6. MUDANÇA DE POSICIONAMENTO
Para exercer a atividade comercial, o Estado – ente abstrato criado pela sociedade para geri-la – determinou diversas regras que devem ser obedecidas pelas empresas, sejam empresários individuais, sejam sociedades empresárias, regras essas que estão relacionadas em diversas leis esparsas nas três esferas de governo, justamente por ser de interesse de todos os entes federados o preenchimento de vários requisitos que possam garantir a idoneidade da atividade empresarial, por ser tal atividade a principal fonte de receita derivada estatal, qual seja, os tributos.
Entretanto, várias empresas descumprem obrigações acessórias, obrigações essas que garantem o controle do Estado no tocante ao tributo cujo fato imponível tenha ocorrido ou venha a ocorrer (a depender se o tributo é devido por meio da substituição ou antecipação tributária), procurando combater a sonegação, fato esse que acarreta sanções pelos governos que são comumente anuladas pelo Poder Judiciário, com base nas argumentações citadas anteriormente.

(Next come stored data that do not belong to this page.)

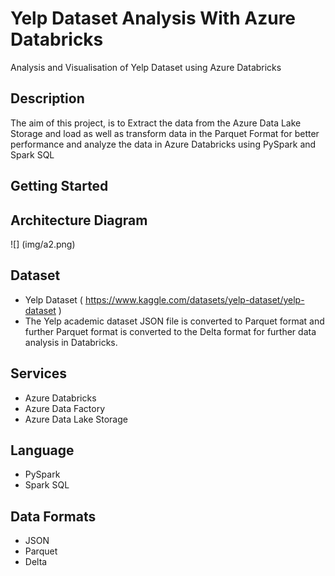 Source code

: # Yelp Dataset Analysis With Azure Databricks

Analysis and Visualisation of Yelp Dataset using Azure Databricks

## Description
The aim of this project, is to  Extract the data from the Azure Data Lake Storage and load as well as transform data in the Parquet Format for better performance and analyze the data in Azure Databricks using PySpark and Spark SQL

## Getting Started

## Architecture Diagram
![] (img/a2.png)

## Dataset
- Yelp Dataset ( https://www.kaggle.com/datasets/yelp-dataset/yelp-dataset )
- The Yelp academic dataset JSON file is converted to Parquet format and further Parquet format is converted to the Delta format for further data analysis
  in Databricks.

## Services
- Azure Databricks
- Azure Data Factory
- Azure Data Lake Storage

## Language
- PySpark
- Spark SQL

## Data Formats
- JSON
- Parquet
- Delta
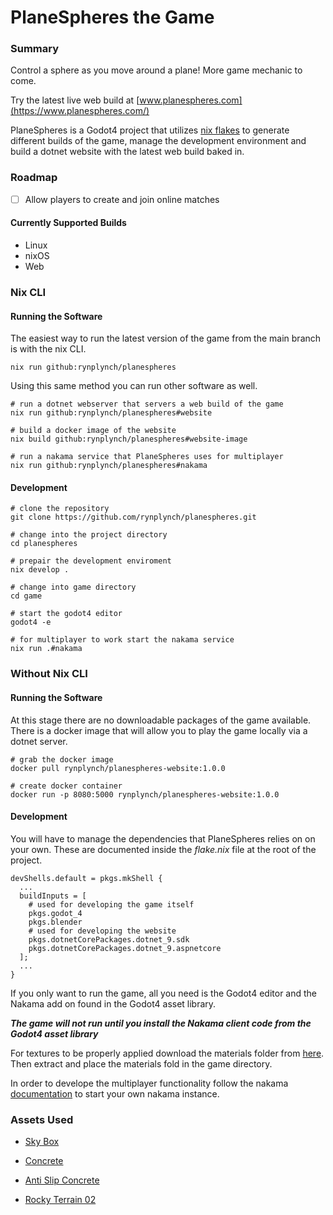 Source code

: # PlaneSpheres the Game

### Summary

Control a sphere as you move around a plane! More game mechanic to come.

Try the latest live web build at [www.planespheres.com](https://www.planespheres.com/)

PlaneSpheres is a Godot4 project that utilizes [nix flakes](https://wiki.nixos.org/wiki/Flakes) to generate different builds of the game, manage the development environment and build a dotnet website with the latest web build baked in.

### Roadmap

- [ ] Allow players to create and join online matches

#### Currently Supported Builds

* Linux
* nixOS
* Web


### Nix CLI

#### Running the Software

The easiest way to run the latest version of the game from the main branch is with the nix CLI.

    nix run github:rynplynch/planespheres

Using this same method you can run other software as well.

    # run a dotnet webserver that servers a web build of the game
    nix run github:rynplynch/planespheres#website

    # build a docker image of the website
    nix build github:rynplynch/planespheres#website-image

    # run a nakama service that PlaneSpheres uses for multiplayer
    nix run github:rynplynch/planespheres#nakama

#### Development
    # clone the repository
    git clone https://github.com/rynplynch/planespheres.git

    # change into the project directory
    cd planespheres

    # prepair the development enviroment
    nix develop .

    # change into game directory
    cd game

    # start the godot4 editor
    godot4 -e

    # for multiplayer to work start the nakama service
    nix run .#nakama

### Without Nix CLI

#### Running the Software

At this stage there are no downloadable packages of the game available. There is a docker image that will allow you to play the game locally via a dotnet server.

    # grab the docker image
    docker pull rynplynch/planespheres-website:1.0.0

    # create docker container
    docker run -p 8080:5000 rynplynch/planespheres-website:1.0.0

#### Development

You will have to manage the dependencies that PlaneSpheres relies on on your own. These are documented inside the *flake.nix* file at the root of the project.

    devShells.default = pkgs.mkShell {
      ...
      buildInputs = [
        # used for developing the game itself
        pkgs.godot_4
        pkgs.blender
        # used for developing the website
        pkgs.dotnetCorePackages.dotnet_9.sdk
        pkgs.dotnetCorePackages.dotnet_9.aspnetcore
      ];
      ...
    }

If you only want to run the game, all you need is the Godot4 editor and the Nakama add on found in the Godot4 asset library.

***The game will not run until you install the Nakama client code from the Godot4 asset library***

For textures to be properly applied download the materials folder from [here](https://planespheres.com/materials/plane-spheres-materials.tar.gz). Then extract and place the materials fold in the game directory.

In order to develope the multiplayer functionality follow the nakama [documentation](https://heroiclabs.com/docs/nakama/getting-started/install/docker/) to start your own nakama instance.

### Assets Used

* [Sky Box](https://polyhaven.com/a/autumn_field_puresky)

* [Concrete](https://ambientcg.com/view?id=Concrete046)

* [Anti Slip Concrete](https://polyhaven.com/a/anti_slip_concrete)

* [Rocky Terrain 02](https://polyhaven.com/a/rocky_terrain_02)
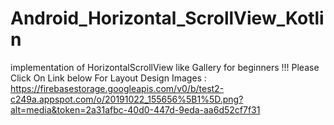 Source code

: # Android_Horizontal_ScrollView_Kotlin
implementation of HorizontalScrollView like Gallery for beginners !!!
Please Click On Link below For Layout Design Images :
https://firebasestorage.googleapis.com/v0/b/test2-c249a.appspot.com/o/20191022_155656%5B1%5D.png?alt=media&token=2a31afbc-40d0-447d-9eda-aa6d52cf7f31

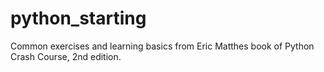 # python_starting
Common exercises and learning basics from Eric Matthes book of Python Crash Course, 2nd edition.

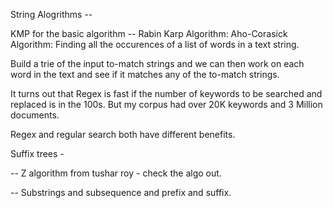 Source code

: String Alogrithms --

KMP for the basic algorithm -- 
Rabin Karp Algorithm: 
Aho-Corasick Algorithm: Finding all the occurences of a list of words in a text string.

Build a trie of the input to-match strings and we can then work on each word in the text and see if it matches any of the to-match strings. 

It turns out that Regex is fast if the number of keywords to be searched and replaced is in the 100s. But my corpus had over 20K keywords and 3 Million documents.

Regex and regular search both have different benefits. 

Suffix trees - 

-- Z algorithm from tushar roy - check the algo out. 

-- Substrings and subsequence and prefix and suffix. 

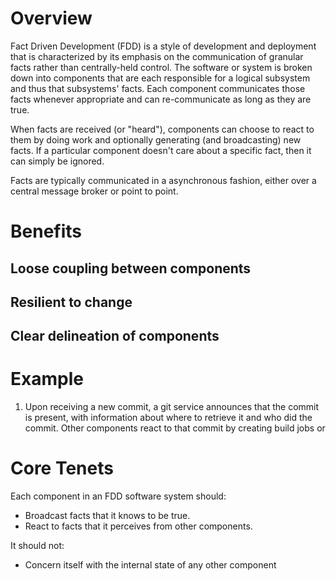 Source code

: # Overview

Fact Driven Development (FDD) is a style of development and deployment that is characterized by its emphasis on the communication of granular facts rather than centrally-held control. The software or system is broken down into components that are each responsible for a logical subsystem and thus that subsystems' facts. Each component communicates those facts whenever appropriate and can re-communicate as long as they are true.

When facts are received (or "heard"), components can choose to react to them by doing work and optionally generating (and broadcasting) new facts.  If a particular component doesn't care about a specific fact, then it can simply be ignored.

Facts are typically communicated in a asynchronous fashion, either over a central message broker or point to point.

# Benefits

## Loose coupling between components

## Resilient to change

## Clear delineation of components

# Example

1. Upon receiving a new commit, a git service announces that the commit is present, with information about where to retrieve it and who did the commit.  Other components react to that commit by creating build jobs or

# Core Tenets

Each component in an FDD software system should:

* Broadcast facts that it knows to be true.
* React to facts that it perceives from other components.

It should not:

* Concern itself with the internal state of any other component
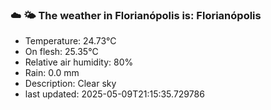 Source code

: ### ☁️ 🌤️  The weather in Florianópolis is: Florianópolis

- Temperature: 24.73°C
- On flesh: 25.35°C
- Relative air humidity: 80%
- Rain: 0.0 mm
- Description: Clear sky
- last updated: 2025-05-09T21:15:35.729786
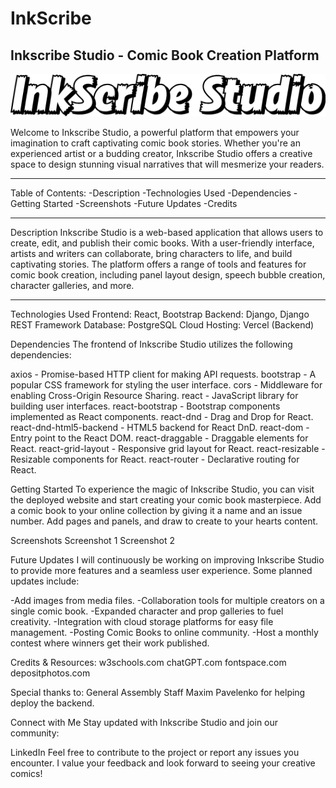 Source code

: # InkScribe

## Inkscribe Studio - Comic Book Creation Platform

![](https://github.com/Bryan-Velez/InkScribe/blob/main/Frontend-Inkscribe-Studio/src/assets/InkScribe%20Header.png?raw=true)

Welcome to Inkscribe Studio, a powerful platform that empowers your imagination to craft captivating comic book stories. Whether you're an experienced artist or a budding creator, Inkscribe Studio offers a creative space to design stunning visual narratives that will mesmerize your readers.

---

Table of Contents:
-Description
-Technologies Used
-Dependencies
-Getting Started
-Screenshots
-Future Updates
-Credits

___

Description
Inkscribe Studio is a web-based application that allows users to create, edit, and publish their comic books. With a user-friendly interface, artists and writers can collaborate, bring characters to life, and build captivating stories. The platform offers a range of tools and features for comic book creation, including panel layout design, speech bubble creation, character galleries, and more.

***

Technologies Used
Frontend: React, Bootstrap
Backend: Django, Django REST Framework
Database: PostgreSQL
Cloud Hosting: Vercel (Backend)


Dependencies
The frontend of Inkscribe Studio utilizes the following dependencies:

axios - Promise-based HTTP client for making API requests.
bootstrap - A popular CSS framework for styling the user interface.
cors - Middleware for enabling Cross-Origin Resource Sharing.
react - JavaScript library for building user interfaces.
react-bootstrap - Bootstrap components implemented as React components.
react-dnd - Drag and Drop for React.
react-dnd-html5-backend - HTML5 backend for React DnD.
react-dom - Entry point to the React DOM.
react-draggable - Draggable elements for React.
react-grid-layout - Responsive grid layout for React.
react-resizable - Resizable components for React.
react-router - Declarative routing for React.


Getting Started
To experience the magic of Inkscribe Studio, you can visit the deployed website and start creating your comic book masterpiece. Add a comic book to your online collection by giving it a name and an issue number. Add pages and panels, and draw to create to your hearts content.


Screenshots
Screenshot 1
Screenshot 2


Future Updates
I will continuously be working on improving Inkscribe Studio to provide more features and a seamless user experience. Some planned updates include:

-Add images from media files.
-Collaboration tools for multiple creators on a single comic book.
-Expanded character and prop galleries to fuel creativity.
-Integration with cloud storage platforms for easy file management.
-Posting Comic Books to online community.
-Host a monthly contest where winners get their work published.


Credits & Resources:
w3schools.com
chatGPT.com
fontspace.com
depositphotos.com

 Special thanks to:
 General Assembly Staff
 Maxim Pavelenko for helping deploy the backend.


Connect with Me
Stay updated with Inkscribe Studio and join our community:

LinkedIn
Feel free to contribute to the project or report any issues you encounter. I value your feedback and look forward to seeing your creative comics! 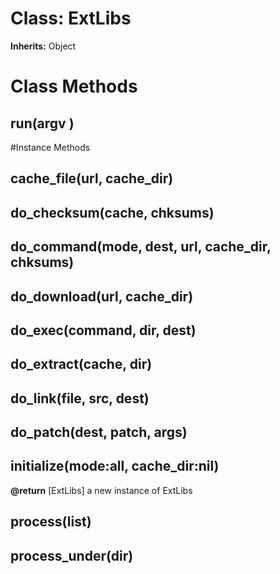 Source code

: # Class: ExtLibs
**Inherits:** Object
    



# Class Methods
## run(argv ) [](#method-c-run)

#Instance Methods
## cache_file(url, cache_dir) [](#method-i-cache_file)

## do_checksum(cache, chksums) [](#method-i-do_checksum)

## do_command(mode, dest, url, cache_dir, chksums) [](#method-i-do_command)

## do_download(url, cache_dir) [](#method-i-do_download)

## do_exec(command, dir, dest) [](#method-i-do_exec)

## do_extract(cache, dir) [](#method-i-do_extract)

## do_link(file, src, dest) [](#method-i-do_link)

## do_patch(dest, patch, args) [](#method-i-do_patch)

## initialize(mode:all, cache_dir:nil) [](#method-i-initialize)

**@return** [ExtLibs] a new instance of ExtLibs

## process(list) [](#method-i-process)

## process_under(dir) [](#method-i-process_under)

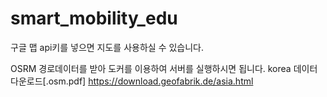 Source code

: # smart_mobility_edu

구글 맵 api키를 넣으면 지도를 사용하실 수 있습니다.

OSRM 경로데이터를 받아 도커를 이용하여 서버를 실행하시면 됩니다.
 korea 데이터 다운로드[.osm.pdf]
  https://download.geofabrik.de/asia.html 
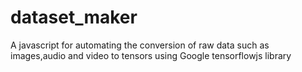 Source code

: # dataset_maker
A javascript for automating the conversion of raw data such as images,audio and video to tensors using Google tensorflowjs library
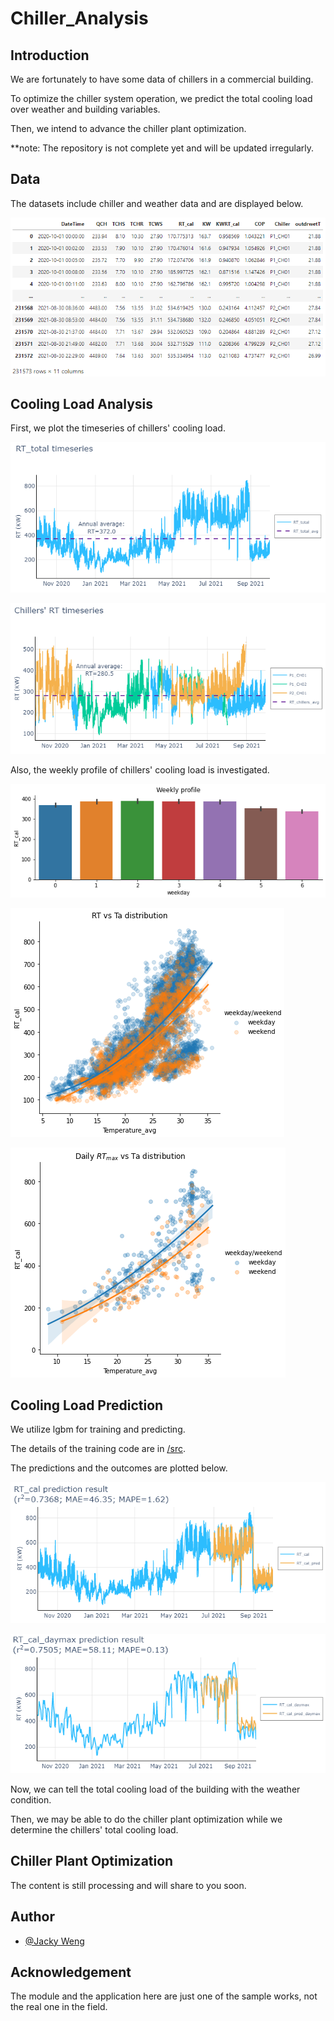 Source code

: # Chiller_Analysis

## Introduction
We are fortunately to have some data of chillers in a commercial building.

To optimize the chiller system operation, we predict the total cooling load over weather and building variables.

Then, we intend to advance the chiller plant optimization.

**note: The repository is not complete yet and will be updated irregularly.

## Data
The datasets include chiller and weather data and are displayed below.

![Data_table](https://github.com/JackyWeng526/Chiller_Analysis/blob/main/docs/Data_table.PNG)


## Cooling Load Analysis
First, we plot the timeseries of chillers' cooling load.

![RT_total_timeserise](https://github.com/JackyWeng526/Chiller_Analysis/blob/main/docs/RT_total_timeserise.PNG)

![Chillers_RT_timeserise](https://github.com/JackyWeng526/Chiller_Analysis/blob/main/docs/Chillers_RT_timeserise.PNG)

Also, the weekly profile of chillers' cooling load is investigated.

![RT_weekly_profile](https://github.com/JackyWeng526/Chiller_Analysis/blob/main/docs/RT_weekly_profile.PNG)

![RT_vs_Ta](https://github.com/JackyWeng526/Chiller_Analysis/blob/main/docs/RT_vs_Ta.PNG)

![RTmax_vs_Ta](https://github.com/JackyWeng526/Chiller_Analysis/blob/main/docs/RTmax_vs_Ta.PNG)

## Cooling Load Prediction
We utilize lgbm for training and predicting.

The details of the training code are in [/src](https://github.com/JackyWeng526/Chiller_Analysis/blob/main/src/Cooling_load_predict.py).

The predictions and the outcomes are plotted below.

![RT_predictions](https://github.com/JackyWeng526/Chiller_Analysis/blob/main/docs/RT_predictions.PNG)

![RT_predictions_daymax](https://github.com/JackyWeng526/Chiller_Analysis/blob/main/docs/RT_predictions_dailymax.PNG)

Now, we can tell the total cooling load of the building with the weather condition.

Then, we may be able to do the chiller plant optimization while we determine the chillers' total cooling load.

## Chiller Plant Optimization
The content is still processing and will share to you soon.


## Author
- [@Jacky Weng](https://github.com/JackyWeng526)


## Acknowledgement
The module and the application here are just one of the sample works, not the real one in the field.
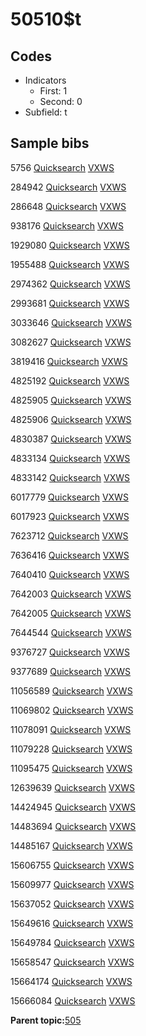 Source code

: # 50510$t

## Codes

-   Indicators
    -   First: 1
    -   Second: 0
-   Subfield: t

## Sample bibs

5756 [Quicksearch](https://search.library.yale.edu/catalog/5756) [VXWS](http://prodorbis.library.yale.edu:7014/vxws/GetHoldingsService?bibId=5756)

284942 [Quicksearch](https://search.library.yale.edu/catalog/284942) [VXWS](http://prodorbis.library.yale.edu:7014/vxws/GetHoldingsService?bibId=284942)

286648 [Quicksearch](https://search.library.yale.edu/catalog/286648) [VXWS](http://prodorbis.library.yale.edu:7014/vxws/GetHoldingsService?bibId=286648)

938176 [Quicksearch](https://search.library.yale.edu/catalog/938176) [VXWS](http://prodorbis.library.yale.edu:7014/vxws/GetHoldingsService?bibId=938176)

1929080 [Quicksearch](https://search.library.yale.edu/catalog/1929080) [VXWS](http://prodorbis.library.yale.edu:7014/vxws/GetHoldingsService?bibId=1929080)

1955488 [Quicksearch](https://search.library.yale.edu/catalog/1955488) [VXWS](http://prodorbis.library.yale.edu:7014/vxws/GetHoldingsService?bibId=1955488)

2974362 [Quicksearch](https://search.library.yale.edu/catalog/2974362) [VXWS](http://prodorbis.library.yale.edu:7014/vxws/GetHoldingsService?bibId=2974362)

2993681 [Quicksearch](https://search.library.yale.edu/catalog/2993681) [VXWS](http://prodorbis.library.yale.edu:7014/vxws/GetHoldingsService?bibId=2993681)

3033646 [Quicksearch](https://search.library.yale.edu/catalog/3033646) [VXWS](http://prodorbis.library.yale.edu:7014/vxws/GetHoldingsService?bibId=3033646)

3082627 [Quicksearch](https://search.library.yale.edu/catalog/3082627) [VXWS](http://prodorbis.library.yale.edu:7014/vxws/GetHoldingsService?bibId=3082627)

3819416 [Quicksearch](https://search.library.yale.edu/catalog/3819416) [VXWS](http://prodorbis.library.yale.edu:7014/vxws/GetHoldingsService?bibId=3819416)

4825192 [Quicksearch](https://search.library.yale.edu/catalog/4825192) [VXWS](http://prodorbis.library.yale.edu:7014/vxws/GetHoldingsService?bibId=4825192)

4825905 [Quicksearch](https://search.library.yale.edu/catalog/4825905) [VXWS](http://prodorbis.library.yale.edu:7014/vxws/GetHoldingsService?bibId=4825905)

4825906 [Quicksearch](https://search.library.yale.edu/catalog/4825906) [VXWS](http://prodorbis.library.yale.edu:7014/vxws/GetHoldingsService?bibId=4825906)

4830387 [Quicksearch](https://search.library.yale.edu/catalog/4830387) [VXWS](http://prodorbis.library.yale.edu:7014/vxws/GetHoldingsService?bibId=4830387)

4833134 [Quicksearch](https://search.library.yale.edu/catalog/4833134) [VXWS](http://prodorbis.library.yale.edu:7014/vxws/GetHoldingsService?bibId=4833134)

4833142 [Quicksearch](https://search.library.yale.edu/catalog/4833142) [VXWS](http://prodorbis.library.yale.edu:7014/vxws/GetHoldingsService?bibId=4833142)

6017779 [Quicksearch](https://search.library.yale.edu/catalog/6017779) [VXWS](http://prodorbis.library.yale.edu:7014/vxws/GetHoldingsService?bibId=6017779)

6017923 [Quicksearch](https://search.library.yale.edu/catalog/6017923) [VXWS](http://prodorbis.library.yale.edu:7014/vxws/GetHoldingsService?bibId=6017923)

7623712 [Quicksearch](https://search.library.yale.edu/catalog/7623712) [VXWS](http://prodorbis.library.yale.edu:7014/vxws/GetHoldingsService?bibId=7623712)

7636416 [Quicksearch](https://search.library.yale.edu/catalog/7636416) [VXWS](http://prodorbis.library.yale.edu:7014/vxws/GetHoldingsService?bibId=7636416)

7640410 [Quicksearch](https://search.library.yale.edu/catalog/7640410) [VXWS](http://prodorbis.library.yale.edu:7014/vxws/GetHoldingsService?bibId=7640410)

7642003 [Quicksearch](https://search.library.yale.edu/catalog/7642003) [VXWS](http://prodorbis.library.yale.edu:7014/vxws/GetHoldingsService?bibId=7642003)

7642005 [Quicksearch](https://search.library.yale.edu/catalog/7642005) [VXWS](http://prodorbis.library.yale.edu:7014/vxws/GetHoldingsService?bibId=7642005)

7644544 [Quicksearch](https://search.library.yale.edu/catalog/7644544) [VXWS](http://prodorbis.library.yale.edu:7014/vxws/GetHoldingsService?bibId=7644544)

9376727 [Quicksearch](https://search.library.yale.edu/catalog/9376727) [VXWS](http://prodorbis.library.yale.edu:7014/vxws/GetHoldingsService?bibId=9376727)

9377689 [Quicksearch](https://search.library.yale.edu/catalog/9377689) [VXWS](http://prodorbis.library.yale.edu:7014/vxws/GetHoldingsService?bibId=9377689)

11056589 [Quicksearch](https://search.library.yale.edu/catalog/11056589) [VXWS](http://prodorbis.library.yale.edu:7014/vxws/GetHoldingsService?bibId=11056589)

11069802 [Quicksearch](https://search.library.yale.edu/catalog/11069802) [VXWS](http://prodorbis.library.yale.edu:7014/vxws/GetHoldingsService?bibId=11069802)

11078091 [Quicksearch](https://search.library.yale.edu/catalog/11078091) [VXWS](http://prodorbis.library.yale.edu:7014/vxws/GetHoldingsService?bibId=11078091)

11079228 [Quicksearch](https://search.library.yale.edu/catalog/11079228) [VXWS](http://prodorbis.library.yale.edu:7014/vxws/GetHoldingsService?bibId=11079228)

11095475 [Quicksearch](https://search.library.yale.edu/catalog/11095475) [VXWS](http://prodorbis.library.yale.edu:7014/vxws/GetHoldingsService?bibId=11095475)

12639639 [Quicksearch](https://search.library.yale.edu/catalog/12639639) [VXWS](http://prodorbis.library.yale.edu:7014/vxws/GetHoldingsService?bibId=12639639)

14424945 [Quicksearch](https://search.library.yale.edu/catalog/14424945) [VXWS](http://prodorbis.library.yale.edu:7014/vxws/GetHoldingsService?bibId=14424945)

14483694 [Quicksearch](https://search.library.yale.edu/catalog/14483694) [VXWS](http://prodorbis.library.yale.edu:7014/vxws/GetHoldingsService?bibId=14483694)

14485167 [Quicksearch](https://search.library.yale.edu/catalog/14485167) [VXWS](http://prodorbis.library.yale.edu:7014/vxws/GetHoldingsService?bibId=14485167)

15606755 [Quicksearch](https://search.library.yale.edu/catalog/15606755) [VXWS](http://prodorbis.library.yale.edu:7014/vxws/GetHoldingsService?bibId=15606755)

15609977 [Quicksearch](https://search.library.yale.edu/catalog/15609977) [VXWS](http://prodorbis.library.yale.edu:7014/vxws/GetHoldingsService?bibId=15609977)

15637052 [Quicksearch](https://search.library.yale.edu/catalog/15637052) [VXWS](http://prodorbis.library.yale.edu:7014/vxws/GetHoldingsService?bibId=15637052)

15649616 [Quicksearch](https://search.library.yale.edu/catalog/15649616) [VXWS](http://prodorbis.library.yale.edu:7014/vxws/GetHoldingsService?bibId=15649616)

15649784 [Quicksearch](https://search.library.yale.edu/catalog/15649784) [VXWS](http://prodorbis.library.yale.edu:7014/vxws/GetHoldingsService?bibId=15649784)

15658547 [Quicksearch](https://search.library.yale.edu/catalog/15658547) [VXWS](http://prodorbis.library.yale.edu:7014/vxws/GetHoldingsService?bibId=15658547)

15664174 [Quicksearch](https://search.library.yale.edu/catalog/15664174) [VXWS](http://prodorbis.library.yale.edu:7014/vxws/GetHoldingsService?bibId=15664174)

15666084 [Quicksearch](https://search.library.yale.edu/catalog/15666084) [VXWS](http://prodorbis.library.yale.edu:7014/vxws/GetHoldingsService?bibId=15666084)

**Parent topic:**[505](../../tags/505/505.md)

Ao observarmos o posicionamento majoritário do Judiciário acerca da apreensão de mercadorias, entendendo que seja arbitrariedade por parte do Estado, e aplicando diretamente a Súmula 323 do STF, é necessário apresentar outros aspectos que tais decisões atacam direta ou indiretamente.
6.1. Legalidade Tributária
Demonstrada nas limitações ao Poder de Tributar do Estado, informa que somente pode ser exigido ou majorado tributo por meio de lei, existindo também as exceções à legalidade estrita citadas anteriormente.
Os artigos 96 e seguintes do Código Tributário Nacional preveem como normas complementares, dentre outros, os Decretos expedidos pela esfera competente (chefes do Executivo) e os Convênios celebrados entre os entes Federados (artigo 100), dando caráter de aplicabilidade em todo o território definido na legislação.
As obrigações acessórias não estão nas competências elencadas para a lei em sentido estrito[27], cabendo aos decretos e convênios a regulamentação destas obrigações para fiel cumprimento da lei, como informar dados e operações regulares ao fisco e garantir o controle por parte do Estado.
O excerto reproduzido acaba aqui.